Retries & Error Handling

Q: Why must a task be idempotent before you enable retries?

A retried or redelivered task may run more than once, so running twice must equal running once (e.g. no double charge)

Q: What does retry_backoff=True do?

Spaces retries out exponentially (1s, 2s, 4s...) so you don't hammer a struggling service

Q: What is the trade-off of setting acks_late=True?

If a worker crashes the task is re-queued (not lost), but it may run twice — so the task must be idempotent

Here's the mental model to carry through this whole phase: a background task is allowed to fail, and that's exactly the point. A web request that fails shows the user a 500 and they retry by refreshing.

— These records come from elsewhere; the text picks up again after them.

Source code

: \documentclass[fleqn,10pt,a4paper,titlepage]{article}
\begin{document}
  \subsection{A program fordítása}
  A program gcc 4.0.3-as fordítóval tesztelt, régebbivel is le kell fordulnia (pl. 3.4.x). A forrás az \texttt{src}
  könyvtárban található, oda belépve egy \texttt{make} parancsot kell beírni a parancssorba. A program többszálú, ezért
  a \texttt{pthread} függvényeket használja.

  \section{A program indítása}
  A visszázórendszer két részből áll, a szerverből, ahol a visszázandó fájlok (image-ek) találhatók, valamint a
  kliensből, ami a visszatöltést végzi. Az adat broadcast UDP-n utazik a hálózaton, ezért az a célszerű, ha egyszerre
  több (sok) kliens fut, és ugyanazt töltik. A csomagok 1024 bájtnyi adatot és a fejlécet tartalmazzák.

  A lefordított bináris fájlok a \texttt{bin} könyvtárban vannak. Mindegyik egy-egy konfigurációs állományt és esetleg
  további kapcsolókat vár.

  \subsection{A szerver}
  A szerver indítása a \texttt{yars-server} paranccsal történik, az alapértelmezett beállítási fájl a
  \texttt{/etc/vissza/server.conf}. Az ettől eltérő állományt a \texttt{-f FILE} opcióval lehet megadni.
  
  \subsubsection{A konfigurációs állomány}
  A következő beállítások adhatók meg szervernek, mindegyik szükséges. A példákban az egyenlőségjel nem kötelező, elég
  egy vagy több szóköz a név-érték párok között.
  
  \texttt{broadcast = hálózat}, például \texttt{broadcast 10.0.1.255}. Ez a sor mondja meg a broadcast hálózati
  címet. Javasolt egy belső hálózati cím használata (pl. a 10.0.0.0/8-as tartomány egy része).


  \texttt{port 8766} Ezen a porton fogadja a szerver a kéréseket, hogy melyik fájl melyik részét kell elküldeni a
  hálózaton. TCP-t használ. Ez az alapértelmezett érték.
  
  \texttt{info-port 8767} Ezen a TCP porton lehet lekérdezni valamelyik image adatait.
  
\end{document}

A task has no user staring at it — it's running alone in a worker, minutes after the request that spawned it already returned. So the task has to be its own safety net. When something goes wrong, it decides whether to try again, how long to wait, and what to do when it finally gives up. Getting that decision right is most of what separates a toy Celery setup from one you'd trust with real money.

In Phase 4 you learned how to read a task's result and state. Now we deal with the messy reality those states are reporting on: timeouts, flaky third-party APIs, services that are down for ninety seconds, and workers that crash mid-job.

Why background tasks fail

📝 Most task failures aren't bugs — they're transient. A mail server hiccups. A payment gateway times out. An internal service is rebooting. The network drops a packet. None of these mean your code is wrong; they mean the world was briefly uncooperative. The exact same call would succeed if you tried it again ten seconds later.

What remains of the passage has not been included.